Walking from Kalopani to Tadopani in one day is definitely too far. Even though it was downhill, it was nearly 20 miles, and there were no villages to stop for lunch, so it was a straight through job.
By the time it got to 5 o’clock, I’d stopped enjoying the countryside, and was more concerned about my feet.
Kalopani to Tadopani
The views walking from Kalopani to Tadopani were spectacular, and although the trail had been destroyed by landslides in places it was pretty, if a slightly dangerous walk through small villages, mountain valleys, through forests and ravines.
When I got to outside Tadopani, some heavy plant and engineers were in the process in of improving the road.
All the passengers had got out of their 4×4 and buses, and were congregated around the work-site, socialising at the road-side or waiting patiently, or impatiently inside their vehicles.
I passed these folk and carried on into the town. When I arrived, it was 5pm, and the only place I managed to get accommodation was called Dhaulagiri Lodge, which actually turned out to be quite good. …
After Muktinath, pretty much the whole of the Annapurna Circuit Trek follows the road.
This is a dusty and busy road.
Where the trail does continue away from the road is not clearly marked.
This and the fact that the landscape was fairly sparse and boring made me decide to take a bus.
Firstly, this was to Jomsom, where I thought I might hole-up for the night.
On checking the accommodation, much of it seemed to be overpriced, without amenities and Jomsom itself noisy and dusty.
I got a hotel for 400rps. When I sat in the room for 1/2 hour, I started getting asthma from all the dust floating around.
I paid the hotelier for 1/2 stay and got on the next bus out.
To recommend it, there are plenty of banks in Jomsom to get that extra bit of cash to help you along the way.
Jomson -> Kalopani
There isn’t really much between these points of any interest.
Initially, I was going to stop 10km further up at somewhere called Kobang which was marked on the map.
When we went through it, it just seemed to be some loggers huts.
I didn’t see any signs of any trail anywhere, separate to the road, and as I’ve said previously, this side of Thalong La, the Circuit Trek seems mainly to consist of walking down the road through boring and dusty landscape.
Kalopani was the first place where the accommodation seemed nice, and the environment looked like somewhere I wanted to walk in.
I had some difficulty alerting the driver to the fact I wished to stop, eventually managed to do so and agree a price for the additional travel from where I had told him to drop me off, about 10km up the road.
Stayed at the ‘See you’ lodge. Prices are higher for accommodation this side, you’re paying 500rps. The other, you’re paying no more than 200rps.
Alternatively, the food is cheaper, the rooms have chargers and there is a free shower and drinking water, in this place. Although, in Jomsom, this was not the case. The prices were just higher.
Today, I’m going to walk down to Tatopani, where there are some hot springs.
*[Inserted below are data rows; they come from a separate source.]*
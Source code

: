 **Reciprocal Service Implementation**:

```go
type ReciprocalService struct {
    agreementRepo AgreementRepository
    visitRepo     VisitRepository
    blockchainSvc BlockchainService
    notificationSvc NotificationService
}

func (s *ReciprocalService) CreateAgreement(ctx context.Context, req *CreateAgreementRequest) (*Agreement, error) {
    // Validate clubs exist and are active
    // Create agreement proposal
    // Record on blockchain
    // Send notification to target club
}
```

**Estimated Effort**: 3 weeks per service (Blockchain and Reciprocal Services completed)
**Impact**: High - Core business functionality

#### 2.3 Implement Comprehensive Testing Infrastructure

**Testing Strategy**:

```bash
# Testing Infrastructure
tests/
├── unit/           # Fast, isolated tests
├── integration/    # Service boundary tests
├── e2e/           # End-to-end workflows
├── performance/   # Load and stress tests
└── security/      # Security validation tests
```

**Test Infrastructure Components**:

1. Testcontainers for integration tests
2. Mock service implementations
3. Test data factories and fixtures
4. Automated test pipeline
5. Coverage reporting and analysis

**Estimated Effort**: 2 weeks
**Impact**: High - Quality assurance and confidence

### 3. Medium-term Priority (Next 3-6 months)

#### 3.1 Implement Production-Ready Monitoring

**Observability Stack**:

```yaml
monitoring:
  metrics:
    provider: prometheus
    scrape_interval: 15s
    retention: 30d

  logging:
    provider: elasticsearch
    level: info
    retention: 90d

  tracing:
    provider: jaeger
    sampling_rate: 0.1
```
There are other two word phrases that fit also, perfectly adequately, but after the full day. I’d say crossing Thalong la Phedi to Muktinath is no joke.
10 hours of high altitude snow, sun, wet and cold.
The effects of UV were definitely under emphasised by every traveller, hiker, guide or source I’d come across.
You’ve got 360° reflective or direct sunlight coverage at 5,000m above sea level. At that level the UV is more than you’re going to experience anywhere on the planet.
Not something mentioned with any emphasis in Lonely Planet, my faithful guidebook. Just weak ramblings about how poorly you may be if you get AMS, how to check if you’ve got AMS. How to stop and sleep just in case may get AMS. AMS is not the only danger up there you know.
It took me 6 hours just to reach the pass.
I thank the gods for the weather, without it things would have been a lot more serious.
Ascending to the pass
All up hill.
2-4ft Snow coverage 80% of the way.
Path was clear enough to follow. There’d been enough travellers earlier on in the day. That wasn’t a problem. …
Lonely Planet recommend a stop at one of the villages in between, to ‘acclimatise’.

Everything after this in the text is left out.